Non vengo da una famiglia di imprenditori, ho deciso di aprire la mia attività spinta dal mio compagno di allora, attuale padre di mia figlia e amministratore a sua volta di questa società. “Puoi fare di più, puoi creare qualcosa di tuo, puoi esprimerti e misurarti col mercato, puoi dare sfogo alla tua voglia di meritocrazia, a quello che lo sport ti ha insegnato” mi diceva. Ho messo tutta me stessa in questa impresa. Ho anche raggiunto i miei limiti, li ho guardati in faccia e ho cercato collaboratori e soci che potessero portare in azienda ciò che io non potevo portare.

In questo momento straordinario mi confronto come tutti con una profonda sensazione di incertezza, condizione che però conosco bene perché da sempre ha accompagnato le mie scelte.

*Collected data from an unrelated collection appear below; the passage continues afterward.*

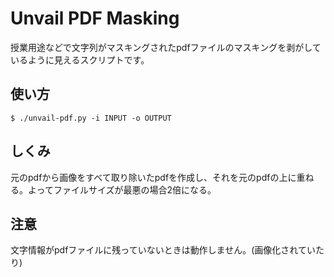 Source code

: # Unvail PDF Masking

授業用途などで文字列がマスキングされたpdfファイルのマスキングを剥がしているように見えるスクリプトです。

## 使い方
```
$ ./unvail-pdf.py -i INPUT -o OUTPUT
```

## しくみ
元のpdfから画像をすべて取り除いたpdfを作成し、それを元のpdfの上に重ねる。よってファイルサイズが最悪の場合2倍になる。

## 注意
文字情報がpdfファイルに残っていないときは動作しません。(画像化されていたり)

Chi sceglie di essere (non di fare, ma di essere imprenditore) sa che l’incertezza è sempre presente e decide di fare impresa perché vede nell’incertezza la fonte delle possibilità che va cercando.

Si fa impresa per essere domani diversi da ciò che si è oggi.

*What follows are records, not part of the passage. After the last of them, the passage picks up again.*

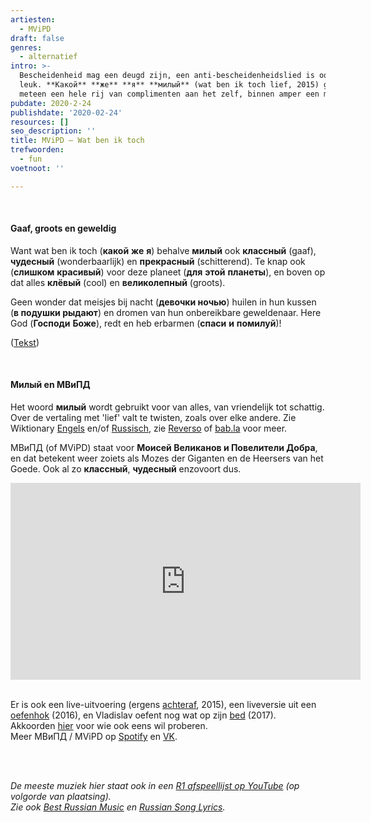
 ```yaml
---
artiesten:
  - MViPD
draft: false
genres:
  - alternatief
intro: >-
  Bescheidenheid mag een deugd zijn, een anti-bescheidenheidslied is ook weleens
  leuk. **Какой** **же** **я** **милый** (wat ben ik toch lief, 2015) geeft
  meteen een hele rij van complimenten aan het zelf, binnen amper een minuut.
pubdate: 2020-2-24
publishdate: '2020-02-24'
resources: []
seo_description: ''
title: MViPD – Wat ben ik toch
trefwoorden:
  - fun
voetnoot: ''

---
```


<br/>

#### Gaaf, groots en geweldig
Want wat ben ik toch (**какой** **же** **я**) behalve **милый** ook **классный** (gaaf), **чудесный** (wonderbaarlijk) en **прекрасный** (schitterend). Te knap ook (**слишком** **красивый**) voor deze planeet (**для** **этой** **планеты**), en boven op dat alles **клёвый** (cool) en **великолепный** (groots).

Geen wonder dat meisjes bij nacht (**девочки ночью**) huilen in hun kussen (**в подушки рыдают**) en dromen van hun onbereikbare geweldenaar. Here God (**Господи** **Боже**), redt en heb erbarmen (**спаси** **и** **помилуй**)!



([Tekst](http://www.tekstovnet.ru/12/MViPD/tekst-pesni-Kakoy-Je-Ya-Milyy))


<br/>

#### Милый en МВиПД

Het woord **милый** wordt gebruikt voor van alles, van vriendelijk tot schattig. Over de vertaling met 'lief' valt te twisten, zoals over elke andere. Zie Wiktionary [Engels](https://en.wiktionary.org/wiki/%D0%BC%D0%B8%D0%BB%D1%8B%D0%B9) en/of [Russisch](https://ru.wiktionary.org/wiki/%D0%BC%D0%B8%D0%BB%D1%8B%D0%B9), zie [Reverso](https://context.reverso.net/translation/russian-english/%D0%BC%D0%B8%D0%BB%D1%8B%D0%B9) of [bab.la](https://en.bab.la/dictionary/russian-english/%D0%BC%D0%B8%D0%BB%D1%8B%D0%B9) voor meer.

МВиПД (of MViPD) staat voor **Моисей Великанов и Повелители Добра**, en dat betekent weer zoiets als Mozes der Giganten en de Heersers van het Goede. Ook al zo **классный**, **чудесный** enzovoort dus.



<iframe width="560" height="315" src="https://www.youtube.com/embed/im5rrCDZpO4" frameborder="0" allow="accelerometer; autoplay; encrypted-media; gyroscope; picture-in-picture" allowfullscreen></iframe>

<br/>

<br/>

Er is ook een live-uitvoering (ergens [achteraf](https://youtu.be/qcK2IcCy0Z0), 2015), een liveversie uit een [oefenhok](https://www.youtube.com/watch?v=mWOcsdVQX00) (2016), en Vladislav oefent nog wat op zijn [bed](https://youtu.be/edDgjXVHiKk) (2017). <br/>
Akkoorden [hier](http://akkordbard.ru/poispolnitelem/2026-mvipd/88882-mvipd-kakoj-zhe-ya-milyj) voor wie ook eens wil proberen. <br/>
Meer МВиПД / MViPD op [Spotify](https://open.spotify.com/artist/76sNFhWwoU7WtQ8clqYMv7?si=7Uq7QLViTqG-IZ49E2W2Sw) en [VK](https://vk.com/mvipd).


<br/>

<br/>

*De meeste muziek hier staat ook in een [R1 afspeellijst op YouTube](https://www.youtube.com/playlist?list=PLeE-zqOrSLhxfIpK2vuUJNCKSzyVBi0yM) (op volgorde van plaatsing).* <br/>
*Zie ook [Best Russian Music](https://www.youtube.com/playlist?list=PLeE-zqOrSLhxTFYDvlwUu4hYby9DojwoD) en [Russian Song Lyrics](https://www.youtube.com/playlist?list=PLeE-zqOrSLhzkRCATzT8__oNifBChVHGK).*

E quindi, quale migliore momento di questo per un imprenditore? Sicuramente oggi siamo già diversi da ieri e quindi noi imprenditori, estremizzando, siamo, più di altri, vicini alla nostra comfort-zone e dobbiamo quindi dare il nostro contributo. È importante, in questo momento più che in altri, mettere a disposizione della comunità questo modo di essere e di pensare che si traduce nella capacità di incuriosirsi dell’ignoto, di essere stimolati alla creatività ed energici di fronte all’imprevisto.
Sono però obiettiva: dobbiamo distinguere prima di tutto chi è imprenditore da chi semplicemente sceglie di fare impresa. Questi ultimi si riconoscono perché cercano attraverso l’impresa una realizzazione di sé anziché cercare, attraverso di sé, la realizzazione dell’impresa. Per questo, non sanno ridisegnarsi quando il cambiamento in arrivo non pare positivo, favorevole, redditizio e luminoso come si aspettavano: al vacillare quindi dell’intrinseca motivazione, iniziano ad utilizzare la bilancia per capire se conviene o meno resistere. E, sempre per questo, non sono ciò che serve in questo momento.
Una volta individuati gli imprenditori che servono, quelli utili, questi dovrebbero essere chiamati a far parte dei tavoli dove si decidono le strategie per gestire questa situazione, non in quanto portatori di interessi di parte ma in quanto esseri umani con un preciso profilo attitudinale. Allora forse qualcuno chiederebbe a questa categoria di lavoratori: “Secondo voi cosa è possibile fare?”: io immagino che la risposta sarebbe che noi imprenditori non sappiamo come si può fare ad uscire da questa situazione, come tutti, non lo sappiamo proprio. Quello sul quale gli imprenditori possono dare una mano non è “sapere cosa fare” ma immaginare “cosa essere”. L’attitudine all’incerto di questa categoria di lavoratori è utile ad immaginare in maniera creativa come vivere ora questa situazione, come ridisegnare adesso un nuovo modo di lavorare.

Non ci sono molte alternative: le cose sono già diverse ora, la vita è quella che stiamo vivendo, non ci si può mettere in stand by perché sarebbe come frenare con i piedi un treno in corsa.

Inoltre, la testimonianza di chi sceglie l’incerto per mestiere, potrebbe parlare e toccare nel profondo tutti coloro che stanno ad aspettare che qualcuno risolva le cose per loro, per abitudine, per comodità oppure perché non credono nelle loro possibilità di aiutarsi da soli. Perché c’è un immenso bisogno che siano sempre di più le persone con questa nuova sensibilità, con questo profilo, per trovare soluzioni e immaginare di poter essere sereni e se possibile felici e attivi anche ora, nel momento del massimo cambiamento che abbiamo mai sperimentato.